7. Performance Schedule: (Based on the Company’s 2007 fully-diluted EPS of $2.48 per share]

 

2010 Adjusted EPS

 

CAGR %*

 

Percentage of Performance Award

to Be Issued**

$ 3.77

or greater

 

15.0%

or greater

  100%
$ 3.76   14.9%   99%
$ 3.75   14.8%   99%
$ 3.74   14.7%   98%
$ 3.73   14.6%   98%
$ 3.72   14.5%   97%
$ 3.71   14.4%   97%
$ 3.70   14.3%   96%
$ 3.69   14.1%   95%
$ 3.68   14.0%   95%
$ 3.67   13.9%   94%
$ 3.66   13.8%   94%
$ 3.65   13.7%   93%
$ 3.64   13.6%   93%
$ 3.63   13.5%   92%
$ 3.62   13.4%   92%
$ 3.61   13.3%   91%
$ 3.60   13.2%   91%
$ 3.59   13.1%   90%
$ 3.58   13.0%   90%
$ 3.57   12.9%   89%
$ 3.56   12.8%   89%
$ 3.55   12.7%   88%
$ 3.54   12.6%   87%
$ 3.53   12.5%   87%


2010 Adjusted EPS

 

CAGR %*

 

Percentage of Performance Award

to Be Issued**

$ 3.52   12.4%   85%
$ 3.51   12.3%   83%
$ 3.50   12.2%   82%
$ 3.49   12.1%   80%
$ 3.48   11.9%   75%
$ 3.47   11.8%   71%
$ 3.46   11.7%   68%
$ 3.45   11.6%   64%
$ 3.44   11.5%   61%
$ 3.43   11.4%   57%
$ 3.42   11.3%   54%
$ 3.41   11.2%   50%
$ 3.40   11.1%   47%
$ 3.39   11.0%   43%
$ 3.38   10.9%   41%
$ 3.37   10.8%   38%
$ 3.36   10.6%   33%
$ 3.35   10.5%   30%
$ 3.34   10.4%   29%
$ 3.33   10.3%   27%
$ 3.32   10.2%   25%
$ 3.31   10.1%   23%
$ 3.30   10.0%   22%

$ 3.29

or less

 

9.9%

or less

  0%

 

* CAGR Percentage to be rounded to nearest 0.1%
** Percentage of Performance Award to Be Issued rounded to the nearest 1%

 

8. Examples: For purposes of these examples, assume Employee is granted a Performance Award of 325 RSUs and that the December 31, 2007, EPS was $2.48.

 

  a.

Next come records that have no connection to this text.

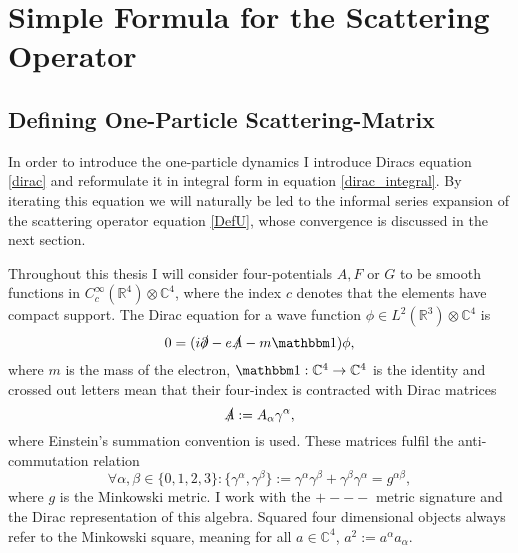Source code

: \documentclass[b5paper,draft,openbib,12pt]{memoir}
\newcommand{\id}{{\mathbbm 1}}
\begin{document}
\section{Simple Formula for the Scattering Operator}

\subsection{Defining One-Particle Scattering-Matrix}\label{sec:one-particle}


In order to introduce the one-particle dynamics I introduce Diracs equation \eqref{dirac} and reformulate it in integral form in equation \eqref{dirac_integral}. By iterating this equation we will naturally be led to the informal series expansion of the scattering operator equation \eqref{DefU}, whose convergence is discussed in the next section. 

Throughout this thesis I will consider four-potentials $A, F$ or \(G\) to be smooth functions
in \(C_{c}^\infty(\mathbb{R}^4)\otimes \mathbb{C}^4\), where the index \(c\)
denotes that the elements have compact support. The Dirac
equation for a wave function \(\phi \in L^2(\mathbb{R}^3)\otimes \mathbb{C}^4\)
is
\begin{equation}\label{dirac}
0= (i\slashed{\partial}-e\slashed{A}-m \id) \phi,
\end{equation}
where \(m\) is the mass of the electron, \(\id: \mathbb{C}^4\rightarrow \mathbb{C}^4\) is the identity  and crossed out letters mean that their four-index is contracted with Dirac matrices
\begin{equation}
\slashed{A}:= A_\alpha \gamma^\alpha,
\end{equation}
where Einstein's summation convention is used. These matrices fulfil the anti-commutation relation
\begin{equation}
\forall \alpha, \beta \in \{0,1,2,3\}:\{\gamma^\alpha, \gamma^\beta\}:= \gamma^\alpha \gamma^\beta+ \gamma^\beta \gamma^\alpha= g^{\alpha \beta},
\end{equation}
where \(g\) is the Minkowski metric. I work with the \(+---\) metric signature and the Dirac representation of this algebra. Squared four dimensional objects always refer to the Minkowski square, meaning for all \(a\in \mathbb{C}^4\), \(a^2:= a^{\alpha} a_{\alpha}\). 
\end{document}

If the CAGR is 14.3%, Employee shall receive the number of shares equal to 96% of the number of RSUs granted as the Performance Award, rounded up to the next whole share or 312 shares (325 * 96% = 312).

 

  b. If the CAGR is 11.1%, Employee shall receive the number of shares equal to 47% of the number of RSUs granted as the Performance Award rounded up to the next whole share or 153 shares (325 * 47% = 152.75).

 

  c. If CAGR is 25%, Employee shall receive the number of shares equal to 100% of the number of RSUs granted as the Performance Award or 325 shares (325 * 100% = 325).

 

  d. If CAGR is 9.9% or less, Employee shall not receive any portion of the Performance Award.